--- START ---

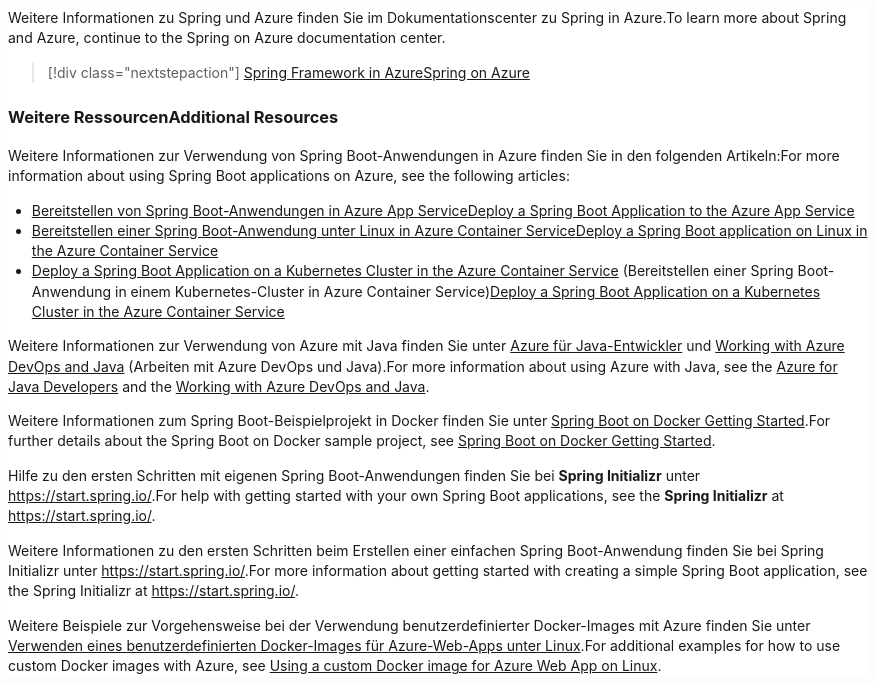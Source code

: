 <span data-ttu-id="7f74f-194">Weitere Informationen zu Spring und Azure finden Sie im Dokumentationscenter zu Spring in Azure.</span><span class="sxs-lookup"><span data-stu-id="7f74f-194">To learn more about Spring and Azure, continue to the Spring on Azure documentation center.</span></span>

> [!div class="nextstepaction"]
> [<span data-ttu-id="7f74f-195">Spring Framework in Azure</span><span class="sxs-lookup"><span data-stu-id="7f74f-195">Spring on Azure</span></span>](/java/azure/spring-framework)

### <a name="additional-resources"></a><span data-ttu-id="7f74f-196">Weitere Ressourcen</span><span class="sxs-lookup"><span data-stu-id="7f74f-196">Additional Resources</span></span>

<span data-ttu-id="7f74f-197">Weitere Informationen zur Verwendung von Spring Boot-Anwendungen in Azure finden Sie in den folgenden Artikeln:</span><span class="sxs-lookup"><span data-stu-id="7f74f-197">For more information about using Spring Boot applications on Azure, see the following articles:</span></span>

* [<span data-ttu-id="7f74f-198">Bereitstellen von Spring Boot-Anwendungen in Azure App Service</span><span class="sxs-lookup"><span data-stu-id="7f74f-198">Deploy a Spring Boot Application to the Azure App Service</span></span>](deploy-spring-boot-java-web-app-on-azure.md)
* [<span data-ttu-id="7f74f-199">Bereitstellen einer Spring Boot-Anwendung unter Linux in Azure Container Service</span><span class="sxs-lookup"><span data-stu-id="7f74f-199">Deploy a Spring Boot application on Linux in the Azure Container Service</span></span>](deploy-spring-boot-java-app-on-linux.md)
* <span data-ttu-id="7f74f-200">[Deploy a Spring Boot Application on a Kubernetes Cluster in the Azure Container Service](deploy-spring-boot-java-app-on-kubernetes.md) (Bereitstellen einer Spring Boot-Anwendung in einem Kubernetes-Cluster in Azure Container Service)</span><span class="sxs-lookup"><span data-stu-id="7f74f-200">[Deploy a Spring Boot Application on a Kubernetes Cluster in the Azure Container Service](deploy-spring-boot-java-app-on-kubernetes.md)</span></span>

<span data-ttu-id="7f74f-201">Weitere Informationen zur Verwendung von Azure mit Java finden Sie unter [Azure für Java-Entwickler] und [Working with Azure DevOps and Java] (Arbeiten mit Azure DevOps und Java).</span><span class="sxs-lookup"><span data-stu-id="7f74f-201">For more information about using Azure with Java, see the [Azure for Java Developers] and the [Working with Azure DevOps and Java].</span></span>

<span data-ttu-id="7f74f-202">Weitere Informationen zum Spring Boot-Beispielprojekt in Docker finden Sie unter [Spring Boot on Docker Getting Started].</span><span class="sxs-lookup"><span data-stu-id="7f74f-202">For further details about the Spring Boot on Docker sample project, see [Spring Boot on Docker Getting Started].</span></span>

<span data-ttu-id="7f74f-203">Hilfe zu den ersten Schritten mit eigenen Spring Boot-Anwendungen finden Sie bei **Spring Initializr** unter <https://start.spring.io/>.</span><span class="sxs-lookup"><span data-stu-id="7f74f-203">For help with getting started with your own Spring Boot applications, see the **Spring Initializr** at <https://start.spring.io/>.</span></span>

<span data-ttu-id="7f74f-204">Weitere Informationen zu den ersten Schritten beim Erstellen einer einfachen Spring Boot-Anwendung finden Sie bei Spring Initializr unter <https://start.spring.io/>.</span><span class="sxs-lookup"><span data-stu-id="7f74f-204">For more information about getting started with creating a simple Spring Boot application, see the Spring Initializr at <https://start.spring.io/>.</span></span>

<span data-ttu-id="7f74f-205">Weitere Beispiele zur Vorgehensweise bei der Verwendung benutzerdefinierter Docker-Images mit Azure finden Sie unter [Verwenden eines benutzerdefinierten Docker-Images für Azure-Web-Apps unter Linux].</span><span class="sxs-lookup"><span data-stu-id="7f74f-205">For additional examples for how to use custom Docker images with Azure, see [Using a custom Docker image for Azure Web App on Linux].</span></span>


[Azure-Befehlszeilenschnittstelle (CLI)]: /cli/azure/overview
[Azure Command-Line Interface (CLI)]: /cli/azure/overview
[Azure Container Service (AKS)]: https://azure.microsoft.com/services/container-service/
[Azure für Java-Entwickler]: /java/azure/
[Azure for Java Developers]: /java/azure/
[Azure portal]: https://portal.azure.com/
[Create a private Docker container registry using the Azure portal]: /azure/container-registry/container-registry-get-started-portal
[Verwenden eines benutzerdefinierten Docker-Images für Azure-Web-Apps unter Linux]: /azure/app-service-web/app-service-linux-using-custom-docker-image
[Using a custom Docker image for Azure Web App on Linux]: /azure/app-service-web/app-service-linux-using-custom-docker-image
[Docker]: https://www.docker.com/
[Fabric8]: https://fabric8.io/
[kostenloses Azure-Konto]: https://azure.microsoft.com/pricing/free-trial/
[free Azure account]: https://azure.microsoft.com/pricing/free-trial/
[Git-Client]: https://github.com/
[Git]: https://github.com/
[Working with Azure DevOps and Java]: /azure/devops/java/ (Arbeiten mit Azure DevOps und Java)
[Kubernetes]: https://kubernetes.io/
[Maven]: http://maven.apache.org/
[Vorteile für MSDN-Abonnenten]: https://azure.microsoft.com/pricing/member-offers/msdn-benefits-details/
[MSDN subscriber benefits]: https://azure.microsoft.com/pricing/member-offers/msdn-benefits-details/
[Spring Boot]: http://projects.spring.io/spring-boot/
[Spring Boot on Docker Getting Started]: https://github.com/spring-guides/gs-spring-boot-docker (Erste Schritte mit Spring Boot in Docker)
[Spring Framework]: https://spring.io/
[Java Development Kit (JDK)]: https://aka.ms/azure-jdks
[SB01]: ./media/deploy-spring-boot-java-app-using-fabric8-maven-plugin/SB01.png
[SB02]: ./media/deploy-spring-boot-java-app-using-fabric8-maven-plugin/SB02.png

--- END ---

-- Problem description --
Reproduce exactly the lines above from the line with "in Azure App" to the line with "Spring Boot-Anwendung unter", including both, and add nothing.

-- Written reply --
* [<span data-ttu-id="7f74f-198">Bereitstellen von Spring Boot-Anwendungen in Azure App Service</span><span class="sxs-lookup"><span data-stu-id="7f74f-198">Deploy a Spring Boot Application to the Azure App Service</span></span>](deploy-spring-boot-java-web-app-on-azure.md)
* [<span data-ttu-id="7f74f-199">Bereitstellen einer Spring Boot-Anwendung unter Linux in Azure Container Service</span><span class="sxs-lookup"><span data-stu-id="7f74f-199">Deploy a Spring Boot application on Linux in the Azure Container Service</span></span>](deploy-spring-boot-java-app-on-linux.md)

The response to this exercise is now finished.